## TASK PROMPT
Nothing but an exact copy of the data should be given.

## DATA SECTION
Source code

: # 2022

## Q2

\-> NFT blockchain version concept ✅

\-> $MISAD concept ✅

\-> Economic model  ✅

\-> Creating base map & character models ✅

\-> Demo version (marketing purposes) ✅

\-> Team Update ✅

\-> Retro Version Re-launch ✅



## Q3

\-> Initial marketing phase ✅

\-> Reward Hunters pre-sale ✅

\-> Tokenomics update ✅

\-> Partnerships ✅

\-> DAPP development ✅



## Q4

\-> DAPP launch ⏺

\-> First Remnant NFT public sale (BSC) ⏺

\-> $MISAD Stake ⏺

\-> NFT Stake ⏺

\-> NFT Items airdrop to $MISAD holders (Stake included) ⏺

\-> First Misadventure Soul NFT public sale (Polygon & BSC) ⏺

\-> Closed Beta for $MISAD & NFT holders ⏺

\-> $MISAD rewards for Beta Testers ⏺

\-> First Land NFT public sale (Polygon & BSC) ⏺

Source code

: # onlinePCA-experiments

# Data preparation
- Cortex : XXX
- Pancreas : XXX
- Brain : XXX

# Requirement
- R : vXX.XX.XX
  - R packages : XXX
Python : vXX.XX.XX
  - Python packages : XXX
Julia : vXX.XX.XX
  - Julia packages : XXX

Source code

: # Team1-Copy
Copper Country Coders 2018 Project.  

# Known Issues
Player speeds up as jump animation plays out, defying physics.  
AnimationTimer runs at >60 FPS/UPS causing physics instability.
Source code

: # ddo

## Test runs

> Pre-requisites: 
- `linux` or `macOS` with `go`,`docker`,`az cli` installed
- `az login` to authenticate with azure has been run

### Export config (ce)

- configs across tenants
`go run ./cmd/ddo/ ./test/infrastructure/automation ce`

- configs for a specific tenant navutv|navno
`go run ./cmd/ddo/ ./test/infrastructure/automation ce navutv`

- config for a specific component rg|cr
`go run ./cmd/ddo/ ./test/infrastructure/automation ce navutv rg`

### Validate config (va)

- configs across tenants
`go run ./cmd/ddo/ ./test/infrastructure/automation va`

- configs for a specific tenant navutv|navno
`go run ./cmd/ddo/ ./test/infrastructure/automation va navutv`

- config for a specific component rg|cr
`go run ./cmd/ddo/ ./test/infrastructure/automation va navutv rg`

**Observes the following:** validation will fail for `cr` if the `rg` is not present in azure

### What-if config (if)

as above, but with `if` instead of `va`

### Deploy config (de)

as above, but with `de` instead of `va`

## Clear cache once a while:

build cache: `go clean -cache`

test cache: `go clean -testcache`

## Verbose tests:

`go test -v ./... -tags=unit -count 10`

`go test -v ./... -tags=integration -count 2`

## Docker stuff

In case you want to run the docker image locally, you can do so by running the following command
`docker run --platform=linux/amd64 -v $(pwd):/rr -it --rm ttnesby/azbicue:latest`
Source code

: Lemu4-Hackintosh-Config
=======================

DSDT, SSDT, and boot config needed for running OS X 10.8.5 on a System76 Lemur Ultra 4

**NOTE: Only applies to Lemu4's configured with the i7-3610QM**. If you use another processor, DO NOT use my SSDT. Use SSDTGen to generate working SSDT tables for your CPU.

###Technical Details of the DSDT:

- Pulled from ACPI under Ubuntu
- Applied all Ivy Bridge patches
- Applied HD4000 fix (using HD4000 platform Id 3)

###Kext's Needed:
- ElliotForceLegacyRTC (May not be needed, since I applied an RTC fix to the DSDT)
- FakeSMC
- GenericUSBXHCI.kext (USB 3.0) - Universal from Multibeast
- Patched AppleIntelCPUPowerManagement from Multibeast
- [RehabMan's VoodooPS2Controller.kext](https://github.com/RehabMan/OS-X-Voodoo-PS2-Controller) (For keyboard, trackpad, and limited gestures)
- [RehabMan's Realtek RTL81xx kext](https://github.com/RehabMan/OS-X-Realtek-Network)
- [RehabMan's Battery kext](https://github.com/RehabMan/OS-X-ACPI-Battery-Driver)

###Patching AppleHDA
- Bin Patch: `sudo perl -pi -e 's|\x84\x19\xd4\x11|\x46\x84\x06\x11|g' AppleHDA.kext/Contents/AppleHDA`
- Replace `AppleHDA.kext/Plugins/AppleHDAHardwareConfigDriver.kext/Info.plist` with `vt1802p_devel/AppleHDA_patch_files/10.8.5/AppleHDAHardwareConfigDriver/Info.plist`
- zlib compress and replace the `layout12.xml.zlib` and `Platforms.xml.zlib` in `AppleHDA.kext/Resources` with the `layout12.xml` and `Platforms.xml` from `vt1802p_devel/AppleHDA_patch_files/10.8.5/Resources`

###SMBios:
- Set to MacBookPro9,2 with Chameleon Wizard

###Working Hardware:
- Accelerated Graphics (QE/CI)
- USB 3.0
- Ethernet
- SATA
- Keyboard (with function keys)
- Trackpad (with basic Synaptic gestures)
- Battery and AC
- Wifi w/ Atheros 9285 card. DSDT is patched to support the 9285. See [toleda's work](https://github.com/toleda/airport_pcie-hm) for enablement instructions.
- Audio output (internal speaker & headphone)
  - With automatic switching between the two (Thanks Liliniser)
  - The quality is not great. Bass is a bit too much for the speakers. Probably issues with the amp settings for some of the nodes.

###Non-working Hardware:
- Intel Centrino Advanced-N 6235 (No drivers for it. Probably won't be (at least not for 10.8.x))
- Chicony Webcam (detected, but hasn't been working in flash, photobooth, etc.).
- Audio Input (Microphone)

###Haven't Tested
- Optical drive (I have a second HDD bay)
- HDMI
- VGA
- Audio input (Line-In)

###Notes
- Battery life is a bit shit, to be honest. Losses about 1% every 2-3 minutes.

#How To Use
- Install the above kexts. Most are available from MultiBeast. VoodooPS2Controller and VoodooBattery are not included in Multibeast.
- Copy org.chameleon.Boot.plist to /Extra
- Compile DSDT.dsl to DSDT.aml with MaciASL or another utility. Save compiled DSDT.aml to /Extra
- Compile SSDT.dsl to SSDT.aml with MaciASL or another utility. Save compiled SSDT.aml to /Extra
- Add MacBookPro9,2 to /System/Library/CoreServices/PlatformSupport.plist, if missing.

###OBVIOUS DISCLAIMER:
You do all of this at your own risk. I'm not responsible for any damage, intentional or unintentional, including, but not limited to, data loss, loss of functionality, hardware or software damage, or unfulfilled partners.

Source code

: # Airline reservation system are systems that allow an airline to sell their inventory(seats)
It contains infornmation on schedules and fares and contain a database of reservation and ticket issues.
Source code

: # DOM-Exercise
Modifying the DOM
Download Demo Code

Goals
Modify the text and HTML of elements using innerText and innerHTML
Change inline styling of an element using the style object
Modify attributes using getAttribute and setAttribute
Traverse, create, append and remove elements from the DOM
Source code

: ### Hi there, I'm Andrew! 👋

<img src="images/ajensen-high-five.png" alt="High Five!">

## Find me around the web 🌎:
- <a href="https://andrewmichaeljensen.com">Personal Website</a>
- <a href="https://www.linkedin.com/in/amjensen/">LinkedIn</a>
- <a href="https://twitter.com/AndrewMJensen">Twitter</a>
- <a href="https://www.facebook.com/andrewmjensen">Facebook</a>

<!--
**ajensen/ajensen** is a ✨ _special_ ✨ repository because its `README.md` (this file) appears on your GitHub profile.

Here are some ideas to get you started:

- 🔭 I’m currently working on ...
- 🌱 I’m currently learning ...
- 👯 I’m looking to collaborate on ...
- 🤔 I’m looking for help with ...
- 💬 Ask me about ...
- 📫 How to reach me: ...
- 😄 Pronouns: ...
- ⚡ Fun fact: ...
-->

## REPLY
Source code

: # 2022

## Q2

\-> NFT blockchain version concept ✅

\-> $MISAD concept ✅

\-> Economic model  ✅

\-> Creating base map & character models ✅

\-> Demo version (marketing purposes) ✅

\-> Team Update ✅

\-> Retro Version Re-launch ✅



## Q3

\-> Initial marketing phase ✅

\-> Reward Hunters pre-sale ✅

\-> Tokenomics update ✅

\-> Partnerships ✅

\-> DAPP development ✅



## Q4

\-> DAPP launch ⏺

\-> First Remnant NFT public sale (BSC) ⏺

\-> $MISAD Stake ⏺

\-> NFT Stake ⏺

\-> NFT Items airdrop to $MISAD holders (Stake included) ⏺

\-> First Misadventure Soul NFT public sale (Polygon & BSC) ⏺

\-> Closed Beta for $MISAD & NFT holders ⏺

\-> $MISAD rewards for Beta Testers ⏺

\-> First Land NFT public sale (Polygon & BSC) ⏺

Source code

: # onlinePCA-experiments

# Data preparation
- Cortex : XXX
- Pancreas : XXX
- Brain : XXX

# Requirement
- R : vXX.XX.XX
  - R packages : XXX
Python : vXX.XX.XX
  - Python packages : XXX
Julia : vXX.XX.XX
  - Julia packages : XXX

Source code

: # Team1-Copy
Copper Country Coders 2018 Project.  

# Known Issues
Player speeds up as jump animation plays out, defying physics.  
AnimationTimer runs at >60 FPS/UPS causing physics instability.
Source code

: # ddo

## Test runs

> Pre-requisites: 
- `linux` or `macOS` with `go`,`docker`,`az cli` installed
- `az login` to authenticate with azure has been run

### Export config (ce)

- configs across tenants
`go run ./cmd/ddo/ ./test/infrastructure/automation ce`

- configs for a specific tenant navutv|navno
`go run ./cmd/ddo/ ./test/infrastructure/automation ce navutv`

- config for a specific component rg|cr
`go run ./cmd/ddo/ ./test/infrastructure/automation ce navutv rg`

### Validate config (va)

- configs across tenants
`go run ./cmd/ddo/ ./test/infrastructure/automation va`

- configs for a specific tenant navutv|navno
`go run ./cmd/ddo/ ./test/infrastructure/automation va navutv`

- config for a specific component rg|cr
`go run ./cmd/ddo/ ./test/infrastructure/automation va navutv rg`

**Observes the following:** validation will fail for `cr` if the `rg` is not present in azure

### What-if config (if)

as above, but with `if` instead of `va`

### Deploy config (de)

as above, but with `de` instead of `va`

## Clear cache once a while:

build cache: `go clean -cache`

test cache: `go clean -testcache`

## Verbose tests:

`go test -v ./... -tags=unit -count 10`

`go test -v ./... -tags=integration -count 2`

## Docker stuff

In case you want to run the docker image locally, you can do so by running the following command
`docker run --platform=linux/amd64 -v $(pwd):/rr -it --rm ttnesby/azbicue:latest`
Source code

: Lemu4-Hackintosh-Config
=======================

DSDT, SSDT, and boot config needed for running OS X 10.8.5 on a System76 Lemur Ultra 4

**NOTE: Only applies to Lemu4's configured with the i7-3610QM**. If you use another processor, DO NOT use my SSDT. Use SSDTGen to generate working SSDT tables for your CPU.

###Technical Details of the DSDT:

- Pulled from ACPI under Ubuntu
- Applied all Ivy Bridge patches
- Applied HD4000 fix (using HD4000 platform Id 3)

###Kext's Needed:
- ElliotForceLegacyRTC (May not be needed, since I applied an RTC fix to the DSDT)
- FakeSMC
- GenericUSBXHCI.kext (USB 3.0) - Universal from Multibeast
- Patched AppleIntelCPUPowerManagement from Multibeast
- [RehabMan's VoodooPS2Controller.kext](https://github.com/RehabMan/OS-X-Voodoo-PS2-Controller) (For keyboard, trackpad, and limited gestures)
- [RehabMan's Realtek RTL81xx kext](https://github.com/RehabMan/OS-X-Realtek-Network)
- [RehabMan's Battery kext](https://github.com/RehabMan/OS-X-ACPI-Battery-Driver)

###Patching AppleHDA
- Bin Patch: `sudo perl -pi -e 's|\x84\x19\xd4\x11|\x46\x84\x06\x11|g' AppleHDA.kext/Contents/AppleHDA`
- Replace `AppleHDA.kext/Plugins/AppleHDAHardwareConfigDriver.kext/Info.plist` with `vt1802p_devel/AppleHDA_patch_files/10.8.5/AppleHDAHardwareConfigDriver/Info.plist`
- zlib compress and replace the `layout12.xml.zlib` and `Platforms.xml.zlib` in `AppleHDA.kext/Resources` with the `layout12.xml` and `Platforms.xml` from `vt1802p_devel/AppleHDA_patch_files/10.8.5/Resources`

###SMBios:
- Set to MacBookPro9,2 with Chameleon Wizard

###Working Hardware:
- Accelerated Graphics (QE/CI)
- USB 3.0
- Ethernet
- SATA
- Keyboard (with function keys)
- Trackpad (with basic Synaptic gestures)
- Battery and AC
- Wifi w/ Atheros 9285 card. DSDT is patched to support the 9285. See [toleda's work](https://github.com/toleda/airport_pcie-hm) for enablement instructions.
- Audio output (internal speaker & headphone)
  - With automatic switching between the two (Thanks Liliniser)
  - The quality is not great. Bass is a bit too much for the speakers. Probably issues with the amp settings for some of the nodes.

###Non-working Hardware:
- Intel Centrino Advanced-N 6235 (No drivers for it. Probably won't be (at least not for 10.8.x))
- Chicony Webcam (detected, but hasn't been working in flash, photobooth, etc.).
- Audio Input (Microphone)

###Haven't Tested
- Optical drive (I have a second HDD bay)
- HDMI
- VGA
- Audio input (Line-In)

###Notes
- Battery life is a bit shit, to be honest. Losses about 1% every 2-3 minutes.

#How To Use
- Install the above kexts. Most are available from MultiBeast. VoodooPS2Controller and VoodooBattery are not included in Multibeast.
- Copy org.chameleon.Boot.plist to /Extra
- Compile DSDT.dsl to DSDT.aml with MaciASL or another utility. Save compiled DSDT.aml to /Extra
- Compile SSDT.dsl to SSDT.aml with MaciASL or another utility. Save compiled SSDT.aml to /Extra
- Add MacBookPro9,2 to /System/Library/CoreServices/PlatformSupport.plist, if missing.

###OBVIOUS DISCLAIMER:
You do all of this at your own risk. I'm not responsible for any damage, intentional or unintentional, including, but not limited to, data loss, loss of functionality, hardware or software damage, or unfulfilled partners.

Source code

: # Airline reservation system are systems that allow an airline to sell their inventory(seats)
It contains infornmation on schedules and fares and contain a database of reservation and ticket issues.
Source code

: # DOM-Exercise
Modifying the DOM
Download Demo Code

Goals
Modify the text and HTML of elements using innerText and innerHTML
Change inline styling of an element using the style object
Modify attributes using getAttribute and setAttribute
Traverse, create, append and remove elements from the DOM
Source code

: ### Hi there, I'm Andrew! 👋

<img src="images/ajensen-high-five.png" alt="High Five!">

## Find me around the web 🌎:
- <a href="https://andrewmichaeljensen.com">Personal Website</a>
- <a href="https://www.linkedin.com/in/amjensen/">LinkedIn</a>
- <a href="https://twitter.com/AndrewMJensen">Twitter</a>
- <a href="https://www.facebook.com/andrewmjensen">Facebook</a>

<!--
**ajensen/ajensen** is a ✨ _special_ ✨ repository because its `README.md` (this file) appears on your GitHub profile.

Here are some ideas to get you started:

- 🔭 I’m currently working on ...
- 🌱 I’m currently learning ...
- 👯 I’m looking to collaborate on ...
- 🤔 I’m looking for help with ...
- 💬 Ask me about ...
- 📫 How to reach me: ...
- 😄 Pronouns: ...
- ⚡ Fun fact: ...
-->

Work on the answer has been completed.